The latter part of this request is more than I can comply with at present. All the circumstances set out with precision would, I suppose, fill a moderate sized volume; and anything short of a full account would probably do wrong to the subject. Besides, I am not convinced that the truth would be received now with public favor, or even with toleration. The time when justice shall be done draws near, but is not yet.
But the story you transcribe from the London paper is wholly fictitious. Major Anderson passed his garrison to Fort Sumter, not in February, 1861, but in December, 1860. General Dix was not then a member of the cabinet...... The real cause of Floyd’s retirement from office had no connection with that affair.[[169]] Mr. Stanton made no such speech as that put into his mouth by T. W., or any other speech inconsistent with the most perfect respect for all his colleagues and for the President. Neither Mr. Stanton nor Mr. Holt ever spoke to the President about resigning, upon any contingency whatever, before the incoming of the new administration.
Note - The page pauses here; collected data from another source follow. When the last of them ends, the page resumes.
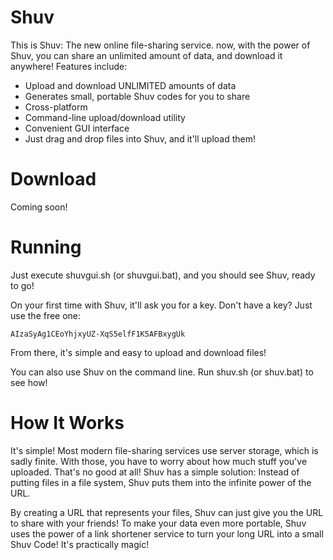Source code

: # Shuv

This is Shuv: The new online file-sharing service. now, with the power of Shuv, you can share an unlimited amount of data, and download it anywhere!
Features include:

* Upload and download UNLIMITED amounts of data
* Generates small, portable Shuv codes for you to share
* Cross-platform
* Command-line upload/download utility
* Convenient GUI interface
* Just drag and drop files into Shuv, and it'll upload them!

# Download

Coming soon!

# Running

Just execute shuvgui.sh (or shuvgui.bat), and you should see Shuv, ready to go!

On your first time with Shuv, it'll ask you for a key. Don't have a key? Just use the free one:

    AIzaSyAg1CEoYhjxyUZ-XqS5elfF1K5AFBxygUk

From there, it's simple and easy to upload and download files!

You can also use Shuv on the command line. Run shuv.sh (or shuv.bat) to see how!

# How It Works

It's simple! Most modern file-sharing services use server storage, which is sadly finite. With those, you have to worry about how much stuff you've uploaded. That's no good at all! Shuv has a simple solution: Instead of putting files in a file system, Shuv puts them into the infinite power of the URL.

By creating a URL that represents your files, Shuv can just give you the URL to share with your friends! To make your data even more portable, Shuv uses the power of a link shortener service to turn your long URL into a small Shuv Code! It's practically magic!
I am, with great respect, yours,
J. S. Black.
For many years, the source from which Mr. Weed received any part whatever of this story, remained shrouded in mystery. Judge Black at one time had traced it to Colonel George W. McCook, of Ohio; and he received from that gentleman a qualified promise to make known, at a future period, the source from which he (Colonel McCook) derived his information. But Colonel McCook was, at the time he gave this promise, about to become a Republican candidate for the office of Governor of Ohio. He lost the election, and died soon after. It was not until I began to write the present work that I learned, from a gentleman now residing in Philadelphia, Mr. George Plumer Smith, who Mr. Weed’s informant was, and how Mr. Weed became possessed of a story which he repeated in print, with some variation and a great deal of inaccuracy. Mr. Smith furnished to me in February, 1882, the following statement, and authorized me to make use of it:
STATEMENT.
In October, 1861, while at Willard’s Hotel, in Washington, I met an old friend, Colonel George W. McCook, of Steubenville, Ohio, where I had known him as partner in law practice with Mr. Edwin M. Stanton, whom, also, I knew while in Ohio, and afterwards in Pittsburgh, where I was a merchant.
Colonel McCook and I had many conversations about the outlook then of affairs, and we agreed that history might yet with us repeat itself, and possible catastrophes make demand for a leader who, by the will of the loyal people, would be called to assume powers outside the Constitution. And we both agreed that, in such dire contingency, Mr. Stanton would be the man.
The Colonel then, with the dramatic gesture and forcible language which his surviving friends would recall, told me of the scene in the cabinet when Governor Floyd overshot himself in his demands on Mr. Buchanan, etc., and of Mr. Stanton’s lead in demanding Secretary Floyd’s dismissal, etc., etc., which account I readily believed authentic, and treasured it in my memory.